Every custom layer must survive a JSON round-trip (required for model saving and Spark).

```java
MultiLayerConfiguration conf = new NeuralNetConfiguration.Builder()
    .list()
    .layer(new MyLayerConf.Builder().nIn(10).nOut(5).build())
    .build();

String json    = conf.toJson();
MultiLayerConfiguration fromJson = MultiLayerConfiguration.fromJson(json);
assertEquals(conf, fromJson);
```

### 2. Gradient Check (Traditional Layers Only)

DL4J includes a `GradientCheckUtil` that performs numerical gradient checking (finite differences) against your analytical gradients.

```java
boolean passed = GradientCheckUtil.checkGradients(new GradientCheckUtil.MLNConfig()
    .net(net)
    .input(input)
    .labels(labels)
    .subset(true)
    .maxPerParam(50));
assertTrue("Gradient check failed", passed);
```

A relative error below 1e-5 is generally considered acceptable.

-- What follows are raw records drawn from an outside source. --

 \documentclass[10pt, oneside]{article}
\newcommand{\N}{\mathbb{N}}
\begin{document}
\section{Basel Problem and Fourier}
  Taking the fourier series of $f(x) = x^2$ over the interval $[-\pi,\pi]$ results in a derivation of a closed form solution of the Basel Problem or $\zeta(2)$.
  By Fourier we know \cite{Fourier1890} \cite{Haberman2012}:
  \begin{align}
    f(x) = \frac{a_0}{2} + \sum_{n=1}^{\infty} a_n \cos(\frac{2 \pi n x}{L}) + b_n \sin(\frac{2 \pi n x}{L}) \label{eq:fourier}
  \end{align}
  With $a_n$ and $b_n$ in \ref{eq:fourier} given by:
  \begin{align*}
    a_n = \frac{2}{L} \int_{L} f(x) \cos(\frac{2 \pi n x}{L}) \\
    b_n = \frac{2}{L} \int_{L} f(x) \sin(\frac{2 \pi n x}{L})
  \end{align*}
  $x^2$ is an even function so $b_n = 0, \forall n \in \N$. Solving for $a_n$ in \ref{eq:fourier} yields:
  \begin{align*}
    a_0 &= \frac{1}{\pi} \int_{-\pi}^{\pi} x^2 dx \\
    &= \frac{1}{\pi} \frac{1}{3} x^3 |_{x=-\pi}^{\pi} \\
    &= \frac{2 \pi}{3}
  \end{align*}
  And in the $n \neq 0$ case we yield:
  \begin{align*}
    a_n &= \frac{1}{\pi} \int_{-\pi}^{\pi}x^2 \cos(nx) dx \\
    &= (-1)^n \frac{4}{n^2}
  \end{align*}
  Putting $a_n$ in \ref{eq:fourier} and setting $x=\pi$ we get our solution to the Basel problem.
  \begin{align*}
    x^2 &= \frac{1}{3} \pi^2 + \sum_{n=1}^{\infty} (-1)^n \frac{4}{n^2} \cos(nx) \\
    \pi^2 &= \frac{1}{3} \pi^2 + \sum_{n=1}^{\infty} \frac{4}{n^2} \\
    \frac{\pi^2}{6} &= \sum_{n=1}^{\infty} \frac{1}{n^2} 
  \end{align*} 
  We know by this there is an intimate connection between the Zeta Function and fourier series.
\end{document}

SameDiff-backed layers do not require manual gradient checking because backprop is computed automatically. Running the gradient check on them is still useful to verify that the forward pass is correctly implemented.

### 3. Output Shape Test

Confirm the layer produces the expected output shape:

```java
net.init();
INDArray input  = Nd4j.rand(32, 784);  // minibatch=32
INDArray output = net.output(input);
assertArrayEquals(new long[]{32, 10}, output.shape());
```

***

## Complete SameDiff Layer Example

The following example implements a simple gating layer that multiplies two linear projections element-wise (similar to a Gated Linear Unit).

```java
public class GluLayer extends SameDiffLayer {

    private int nIn;
    private int nOut;

    protected GluLayer() { }

    public GluLayer(int nIn, int nOut) {
        this.nIn  = nIn;
        this.nOut = nOut;
    }

    @Override
    public Map<String, long[]> defineParameterShape(InputType inputType,
                                                     int minibatchSize) {
        Map<String, long[]> m = new LinkedHashMap<>();
        m.put("W1", new long[]{nIn, nOut});
        m.put("W2", new long[]{nIn, nOut});
        m.put("b1", new long[]{1, nOut});
        m.put("b2", new long[]{1, nOut});
        return m;
    }

    @Override
    public void initializeParameters(Map<String, INDArray> params) {
        initWeights(nIn, nOut, WeightInit.XAVIER, params.get("W1"));
        initWeights(nIn, nOut, WeightInit.XAVIER, params.get("W2"));
        params.get("b1").assign(0.0);
        params.get("b2").assign(0.0);
    }

    @Override
    public SDVariable defineLayer(SameDiff sd,
                                  SDVariable input,
                                  Map<String, SDVariable> p,
                                  SDVariable mask) {
        SDVariable linear  = input.mmul(p.get("W1")).add(p.get("b1"));
        SDVariable gate    = sd.nn.sigmoid(input.mmul(p.get("W2")).add(p.get("b2")));
        return linear.mul(gate);
    }
}
```

This layer is immediately usable in any `MultiLayerConfiguration` and supports all standard DL4J features including model serialization, distributed training, and the training UI.